Have You Mastered Nonprofit Video Yet?
Faithful Agitator readers know I’m a big fan of online video as a call-to-action and fundraising tool. One of my favorite posts I write each year is about the nonprofit video awards given by NTEN, See3 and YouTube. Here are the 2015 winners, as I discussed back in March.
If you haven’t experimented with video yet, get on it!
To help you along the path, take a look at Joe Boland’s very helpful recent article in NonProfitPro, titled Mastering Nonprofit Video. Joe interviewed some savvy practitioners. Here are some key observations he cites:
- “…social engagement stats are through the roof with video. Video is the fastest-growing service on mobile. Video is everywhere. And your supporters are being trained to expect video. You have to be there where your audience expects you to be.” (Michael Hoffman, See3)
- “what’s most interesting to me about video in the nonprofit sector is you don’t have to be a videographer— you don’t need lots of fancy equipment or [to] have a huge script and cast … It’s not a film, but making an incredible, touching, personal video about your nonprofit really just requires the story.” (Amy Sample Ward, CEO of Nonprofit Technology Network, NTEN)
- “…one of the leading commonalities between crowdfunding campaigns that met or exceeded their fundraising goals was having a video at the top of the fundraising page.”
- “It’s not about studio quality or budgeting dollars. It’s all about storytelling, just like everything else when it comes to nonprofit fundraising and advocacy.”
- “The key is to create videos that make the viewer the hero. You can do that by describing how an outcome the organization achieved was actually due to the viewers’ efforts. The hero in every story should be the donor, the advocate, the volunteer.”
- “The hero is the supporter, not the brand.” (Hoffman)

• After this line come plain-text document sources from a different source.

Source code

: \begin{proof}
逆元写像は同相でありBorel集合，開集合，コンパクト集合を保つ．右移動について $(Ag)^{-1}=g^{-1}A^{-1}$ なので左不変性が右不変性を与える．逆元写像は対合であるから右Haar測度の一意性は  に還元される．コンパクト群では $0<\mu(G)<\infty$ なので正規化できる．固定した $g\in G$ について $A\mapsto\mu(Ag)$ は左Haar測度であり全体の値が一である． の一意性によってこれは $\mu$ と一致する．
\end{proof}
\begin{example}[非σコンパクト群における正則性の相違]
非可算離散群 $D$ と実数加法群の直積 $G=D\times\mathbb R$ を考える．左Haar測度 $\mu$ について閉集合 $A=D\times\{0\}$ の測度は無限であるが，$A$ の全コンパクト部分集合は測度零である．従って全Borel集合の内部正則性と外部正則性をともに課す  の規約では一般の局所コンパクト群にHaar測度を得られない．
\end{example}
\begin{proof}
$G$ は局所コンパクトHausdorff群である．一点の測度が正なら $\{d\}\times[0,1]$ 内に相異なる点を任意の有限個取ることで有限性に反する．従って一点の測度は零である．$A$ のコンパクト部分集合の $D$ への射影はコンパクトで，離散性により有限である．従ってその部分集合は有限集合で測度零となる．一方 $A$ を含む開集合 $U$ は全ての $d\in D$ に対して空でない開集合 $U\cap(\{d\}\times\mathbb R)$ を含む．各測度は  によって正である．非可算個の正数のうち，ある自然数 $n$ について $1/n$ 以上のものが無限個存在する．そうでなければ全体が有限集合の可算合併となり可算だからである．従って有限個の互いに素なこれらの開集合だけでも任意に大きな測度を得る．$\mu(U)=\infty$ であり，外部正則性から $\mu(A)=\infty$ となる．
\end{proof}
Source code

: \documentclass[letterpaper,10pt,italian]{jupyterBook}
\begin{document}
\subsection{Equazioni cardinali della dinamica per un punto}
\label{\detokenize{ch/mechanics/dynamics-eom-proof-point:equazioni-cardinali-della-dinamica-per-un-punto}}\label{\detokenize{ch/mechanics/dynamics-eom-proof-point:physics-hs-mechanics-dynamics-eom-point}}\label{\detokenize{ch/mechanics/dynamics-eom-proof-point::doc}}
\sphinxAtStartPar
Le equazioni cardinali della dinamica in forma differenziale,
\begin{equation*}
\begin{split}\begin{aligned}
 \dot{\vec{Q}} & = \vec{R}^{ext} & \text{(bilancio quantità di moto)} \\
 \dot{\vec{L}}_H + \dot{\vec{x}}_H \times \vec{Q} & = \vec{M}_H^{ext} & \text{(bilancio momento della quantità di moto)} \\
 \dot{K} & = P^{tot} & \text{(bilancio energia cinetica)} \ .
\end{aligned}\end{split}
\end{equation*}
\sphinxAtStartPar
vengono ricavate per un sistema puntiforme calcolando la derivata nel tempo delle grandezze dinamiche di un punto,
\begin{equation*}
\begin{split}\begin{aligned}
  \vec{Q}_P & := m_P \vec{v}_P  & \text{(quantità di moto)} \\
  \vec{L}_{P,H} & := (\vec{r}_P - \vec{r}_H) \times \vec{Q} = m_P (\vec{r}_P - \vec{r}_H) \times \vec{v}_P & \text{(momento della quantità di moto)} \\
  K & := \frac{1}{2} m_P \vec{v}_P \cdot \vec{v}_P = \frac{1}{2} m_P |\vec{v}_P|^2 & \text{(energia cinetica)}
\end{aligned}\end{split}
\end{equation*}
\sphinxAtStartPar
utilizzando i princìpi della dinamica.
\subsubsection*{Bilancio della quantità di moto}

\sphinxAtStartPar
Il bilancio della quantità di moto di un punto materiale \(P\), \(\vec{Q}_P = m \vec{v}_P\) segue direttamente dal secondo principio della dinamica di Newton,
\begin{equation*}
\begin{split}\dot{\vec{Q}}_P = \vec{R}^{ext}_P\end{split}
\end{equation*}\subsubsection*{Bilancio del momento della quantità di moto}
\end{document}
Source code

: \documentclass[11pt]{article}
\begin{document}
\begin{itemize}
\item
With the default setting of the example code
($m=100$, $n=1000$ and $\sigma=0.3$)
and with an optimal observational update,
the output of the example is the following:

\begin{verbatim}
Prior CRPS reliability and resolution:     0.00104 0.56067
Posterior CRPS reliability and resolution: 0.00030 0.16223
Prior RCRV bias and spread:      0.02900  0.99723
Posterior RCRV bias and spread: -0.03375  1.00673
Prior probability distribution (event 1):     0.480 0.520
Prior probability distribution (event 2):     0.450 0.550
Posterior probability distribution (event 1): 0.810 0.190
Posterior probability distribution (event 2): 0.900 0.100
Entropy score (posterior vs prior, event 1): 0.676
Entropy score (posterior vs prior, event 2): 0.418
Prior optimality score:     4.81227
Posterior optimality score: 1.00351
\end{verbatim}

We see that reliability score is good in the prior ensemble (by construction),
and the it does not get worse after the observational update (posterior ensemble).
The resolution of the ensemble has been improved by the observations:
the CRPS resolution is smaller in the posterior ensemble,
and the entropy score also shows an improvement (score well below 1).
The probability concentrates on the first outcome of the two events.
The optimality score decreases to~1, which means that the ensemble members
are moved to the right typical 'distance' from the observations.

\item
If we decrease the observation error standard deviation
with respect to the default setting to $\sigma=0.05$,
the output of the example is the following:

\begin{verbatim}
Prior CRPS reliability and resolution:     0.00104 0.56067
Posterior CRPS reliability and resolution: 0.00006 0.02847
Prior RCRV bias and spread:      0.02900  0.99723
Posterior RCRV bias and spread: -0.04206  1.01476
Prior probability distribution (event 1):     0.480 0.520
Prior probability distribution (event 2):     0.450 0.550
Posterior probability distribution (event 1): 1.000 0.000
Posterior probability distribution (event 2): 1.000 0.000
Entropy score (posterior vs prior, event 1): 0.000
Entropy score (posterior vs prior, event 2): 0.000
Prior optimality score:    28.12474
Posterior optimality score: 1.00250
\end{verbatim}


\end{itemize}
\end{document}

“The hero is the supporter” … the more fundraising changes, the more it stays the same!
Tom
P.S. For more insight into online video, try the treasury of relevant blog posts from See3. Or look at the 25 nonprofit video tips they provide (via 25 videos, none more than 3 minutes, most much less).
I think the best thing about videos as a medium for charities and fundraising organisations is that they appeal to the greatest number of senses. Reading something or looking over an infographic can be stimulating but nearly so much as a video capturing thousands of frames a minute and providing audio as well.